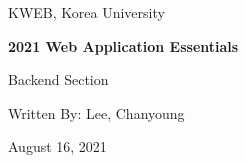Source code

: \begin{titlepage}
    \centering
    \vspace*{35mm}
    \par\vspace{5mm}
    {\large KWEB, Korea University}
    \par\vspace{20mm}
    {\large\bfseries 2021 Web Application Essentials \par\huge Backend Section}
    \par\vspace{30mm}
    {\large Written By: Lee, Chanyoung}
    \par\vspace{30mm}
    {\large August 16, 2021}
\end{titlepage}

════════════════

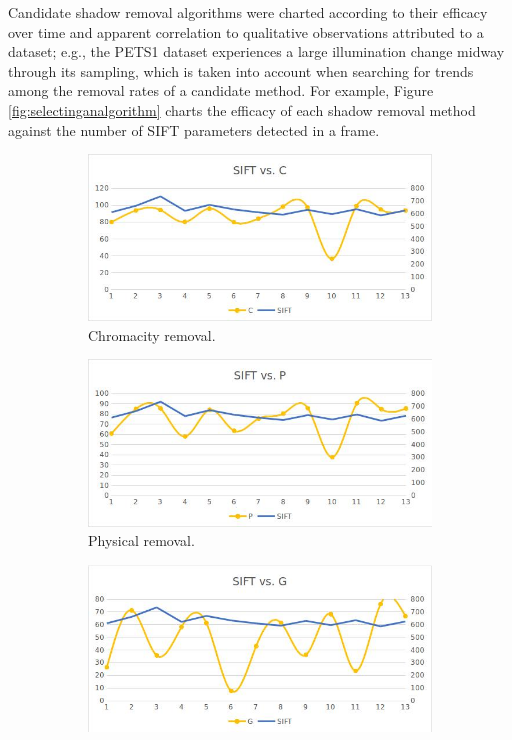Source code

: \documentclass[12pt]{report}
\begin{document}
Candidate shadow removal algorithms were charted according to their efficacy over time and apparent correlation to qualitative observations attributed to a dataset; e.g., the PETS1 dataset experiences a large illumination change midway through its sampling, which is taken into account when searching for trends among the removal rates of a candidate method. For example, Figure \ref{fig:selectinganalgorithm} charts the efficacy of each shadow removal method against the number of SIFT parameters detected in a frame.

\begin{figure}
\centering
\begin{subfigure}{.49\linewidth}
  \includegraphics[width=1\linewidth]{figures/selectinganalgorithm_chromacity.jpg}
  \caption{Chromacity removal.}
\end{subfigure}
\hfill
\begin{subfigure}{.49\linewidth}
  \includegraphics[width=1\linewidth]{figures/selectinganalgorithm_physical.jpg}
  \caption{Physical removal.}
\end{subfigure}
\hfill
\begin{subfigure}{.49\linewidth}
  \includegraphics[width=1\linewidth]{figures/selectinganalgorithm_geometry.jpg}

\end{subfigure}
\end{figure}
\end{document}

════════════════

> _Task item_: Every line above that carries the string "includegraphics" should be copied.

> _Answer box_:
  \includegraphics[width=1\linewidth]{figures/selectinganalgorithm_chromacity.jpg}
  \includegraphics[width=1\linewidth]{figures/selectinganalgorithm_physical.jpg}
  \includegraphics[width=1\linewidth]{figures/selectinganalgorithm_geometry.jpg}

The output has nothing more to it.